Railsea - China Miéville Miéville sends up Melville in this rather splendid, brisk and punchy YA fantasy take on Moby Dick, without a single whale anywhere to be found.

The world of Railsea is a dry, used up, desiccated and desecrated place; all desert and scrub-land, where humanity is forced to build its settlements on rocky 'islands' above the earth, primarily for survival purposes, and mainly due to the fact that insects and mammals of a huge variety of shapes and sizes can always be found lurking just beneath the surface with only really one thing in common: they would all very much like to eat you. The largest and most terrifying (and most prized) of these creatures is the Moldywarpe, the giant mole.

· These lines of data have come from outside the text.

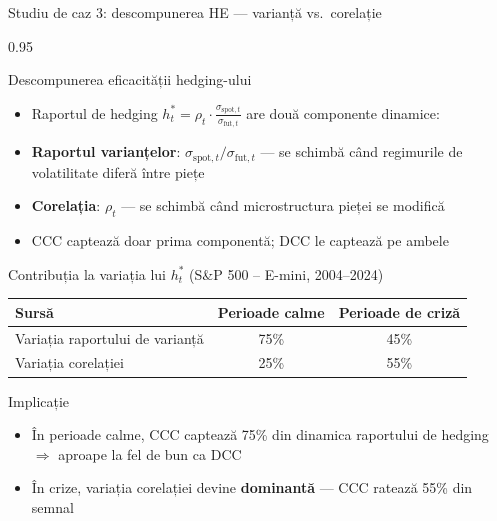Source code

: \documentclass[9pt, aspectratio=169, t]{beamer}
\begin{document}
\begin{frame}{Studiu de caz 3: descompunerea HE --- varianță vs.\ corelație}
    \begin{cminipage}{0.95\textwidth}
    {\footnotesize
    \begin{block}{Descompunerea eficacității hedging-ului}
        \begin{itemize}\setlength{\itemsep}{0pt}
            \item Raportul de hedging $h_t^* = \rho_t \cdot \frac{\sigma_{\text{spot},t}}{\sigma_{\text{fut},t}}$ are două componente dinamice:
            \item \textbf{Raportul varianțelor}: $\sigma_{\text{spot},t} / \sigma_{\text{fut},t}$ --- se schimbă când regimurile de volatilitate diferă între piețe
            \item \textbf{Corelația}: $\rho_t$ --- se schimbă când microstructura pieței se modifică
            \item CCC captează doar prima componentă; DCC le captează pe ambele
        \end{itemize}
    \end{block}
    \vspace{-2mm}
    \begin{block}{Contribuția la variația lui $h_t^*$ (S\&P 500 -- E-mini, 2004--2024)}
        {\small
        \begin{center}
        \begin{tabular}{l|cc}
            \hline
            \textbf{Sursă} & \textbf{Perioade calme} & \textbf{Perioade de criză} \\
            \hline
            Variația raportului de varianță & 75\% & 45\% \\
            Variația corelației             & 25\% & 55\% \\
            \hline
        \end{tabular}
        \end{center}
        }
    \end{block}
    \vspace{-2mm}
    \begin{alertblock}{Implicație}
        \begin{itemize}\setlength{\itemsep}{0pt}
            \item În perioade calme, CCC captează 75\% din dinamica raportului de hedging $\Rightarrow$ aproape la fel de bun ca DCC
            \item În crize, variația corelației devine \textbf{dominantă} --- CCC ratează 55\% din semnal
        \end{itemize}
    \end{alertblock}
    }
    \end{cminipage}
\end{frame}
\end{document}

Across the surface lie thousands, perhaps even millions, of miles of rail tracks, the legacy of a long dead civilization, or perhaps the divine gift of a celestial power, some would say. This is the Railsea, which connects all of the settlements together and allows those of a particularly daring disposition to board trains and venture forth into the wastes to explore, or to scavenge for relics of the past, or to hunt the great beasts of the underneath for glory and profit.

Sham ap Soorap gets a job aboard the moler train Medes as a doctor's assistant. Under Captain Naphi, the Medes is tasked with heading out into the Railsea and hunting for Moldywarpe, but Naphi has a score to settle, and her fixation with the legendary ivory Moldywarpe 'Mocker Jack' puts the crew in a very perilous position. Whilst investigating the ruined shell of a derailed train, Sham finds something that could be a part of something way bigger than mole hunting - a clue leading to potentially discovering where the railsea originated and, more importantly, where the rails actually end - but in order to unravel the mystery he's going to need help. And to somehow get Captain Naphi to change course.

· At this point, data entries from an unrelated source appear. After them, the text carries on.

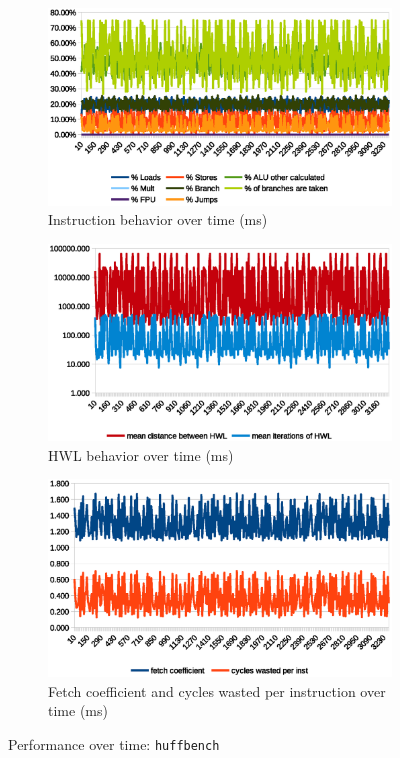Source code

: \documentclass[../bachelor_paper.tex]{subfiles}
\begin{document}
\begin{figure}
    \begin{subfigure}{0.45\textwidth}
        \includegraphics[width=\textwidth]{img/graph/embench/huffbench_inst.eps}
        \caption{Instruction behavior over time (ms)}
    \end{subfigure}
    \begin{subfigure}{0.45\textwidth}
        \includegraphics[width=\textwidth]{img/graph/embench/huffbench_hwl.eps}
        \caption{\ac{HWL} behavior over time (ms)}
    \end{subfigure}
    \begin{subfigure}{0.45\textwidth}
        \includegraphics[width=\textwidth]{img/graph/embench/huffbench_fetch_waste.eps}
        \caption{Fetch coefficient and cycles wasted per instruction over time (ms)}
    \end{subfigure}
    \caption{Performance over time: \texttt{huffbench}}
\end{figure}
\end{document}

Miéville's real strength is in his ability to create such well-realised, living, breathing worlds, and Railsea is no exception. I'm always particularly fascinated by the sheer depth of imagination he exhibits when creating a sense of place - you can practically taste the air.

All in all, I thoroughly enjoyed Railsea. It's a bit lighter than the usual Miéville fare, but if you're up for a fast-paced dieselpunk/whalepunk (or should that be molepunk?) mash-up adventure, then you could do much worse than picking this up.